• MATERIAL FOR THIS EXERCISE:
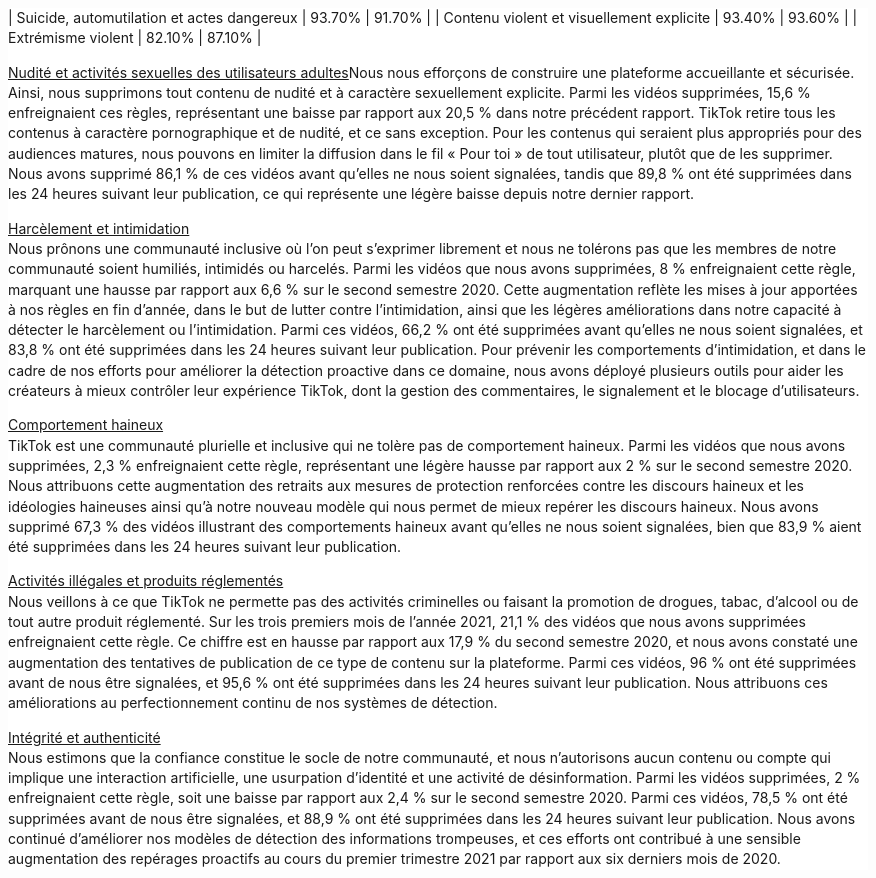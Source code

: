 | Suicide, automutilation et actes dangereux | 93.70% | 91.70% |
| Contenu violent et visuellement explicite | 93.40% | 93.60% |
| Extrémisme violent | 82.10% | 87.10% |

[Nudité et activités sexuelles des utilisateurs adultes](https://www.tiktok.com/community-guidelines?lang=fr#30)Nous nous efforçons de construire une plateforme accueillante et sécurisée. Ainsi, nous supprimons tout contenu de nudité et à caractère sexuellement explicite. Parmi les vidéos supprimées, 15,6 % enfreignaient ces règles, représentant une baisse par rapport aux 20,5 % dans notre précédent rapport. TikTok retire tous les contenus à caractère pornographique et de nudité, et ce sans exception. Pour les contenus qui seraient plus appropriés pour des audiences matures, nous pouvons en limiter la diffusion dans le fil « Pour toi » de tout utilisateur, plutôt que de les supprimer. Nous avons supprimé 86,1 % de ces vidéos avant qu’elles ne nous soient signalées, tandis que 89,8 % ont été supprimées dans les 24 heures suivant leur publication, ce qui représente une légère baisse depuis notre dernier rapport.  

[Harcèlement et intimidation](https://www.tiktok.com/community-guidelines?lang=fr#36)  
Nous prônons une communauté inclusive où l’on peut s’exprimer librement et nous ne tolérons pas que les membres de notre communauté soient humiliés, intimidés ou harcelés. Parmi les vidéos que nous avons supprimées, 8 % enfreignaient cette règle, marquant une hausse par rapport aux 6,6 % sur le second semestre 2020. Cette augmentation reflète les mises à jour apportées à nos règles en fin d’année, dans le but de lutter contre l’intimidation, ainsi que les légères améliorations dans notre capacité à détecter le harcèlement ou l’intimidation. Parmi ces vidéos, 66,2 % ont été supprimées avant qu’elles ne nous soient signalées, et 83,8 % ont été supprimées dans les 24 heures suivant leur publication. Pour prévenir les comportements d’intimidation, et dans le cadre de nos efforts pour améliorer la détection proactive dans ce domaine, nous avons déployé plusieurs outils pour aider les créateurs à mieux contrôler leur expérience TikTok, dont la gestion des commentaires, le signalement et le blocage d’utilisateurs.  

[Comportement haineux](https://www.tiktok.com/community-guidelines?lang=fr#38)  
TikTok est une communauté plurielle et inclusive qui ne tolère pas de comportement haineux. Parmi les vidéos que nous avons supprimées, 2,3 % enfreignaient cette règle, représentant une légère hausse par rapport aux 2 % sur le second semestre 2020. Nous attribuons cette augmentation des retraits aux mesures de protection renforcées contre les discours haineux et les idéologies haineuses ainsi qu’à notre nouveau modèle qui nous permet de mieux repérer les discours haineux. Nous avons supprimé 67,3 % des vidéos illustrant des comportements haineux avant qu’elles ne nous soient signalées, bien que 83,9 % aient été supprimées dans les 24 heures suivant leur publication.  

[Activités illégales et produits réglementés](https://www.tiktok.com/community-guidelines?lang=fr#32)  
Nous veillons à ce que TikTok ne permette pas des activités criminelles ou faisant la promotion de drogues, tabac, d’alcool ou de tout autre produit réglementé. Sur les trois premiers mois de l’année 2021, 21,1 % des vidéos que nous avons supprimées enfreignaient cette règle. Ce chiffre est en hausse par rapport aux 17,9 % du second semestre 2020, et nous avons constaté une augmentation des tentatives de publication de ce type de contenu sur la plateforme. Parmi ces vidéos, 96 % ont été supprimées avant de nous être signalées, et 95,6 % ont été supprimées dans les 24 heures suivant leur publication. Nous attribuons ces améliorations au perfectionnement continu de nos systèmes de détection.  

[Intégrité et authenticité](https://www.tiktok.com/community-guidelines?lang=fr#37)  
Nous estimons que la confiance constitue le socle de notre communauté, et nous n’autorisons aucun contenu ou compte qui implique une interaction artificielle, une usurpation d’identité et une activité de désinformation. Parmi les vidéos supprimées, 2 % enfreignaient cette règle, soit une baisse par rapport aux 2,4 % sur le second semestre 2020. Parmi ces vidéos, 78,5 % ont été supprimées avant de nous être signalées, et 88,9 % ont été supprimées dans les 24 heures suivant leur publication. Nous avons continué d’améliorer nos modèles de détection des informations trompeuses, et ces efforts ont contribué à une sensible augmentation des repérages proactifs au cours du premier trimestre 2021 par rapport aux six derniers mois de 2020.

• WHAT IS NEEDED: Keep the pictures out and repeat exactly the lines from the beginning of the data through the line that contains "82.10% | 87.10% |", both ends included.

• SOLUTION BELOW:
Source code

: | Suicide, automutilation et actes dangereux | 93.70% | 91.70% |
| Contenu violent et visuellement explicite | 93.40% | 93.60% |
| Extrémisme violent | 82.10% | 87.10% |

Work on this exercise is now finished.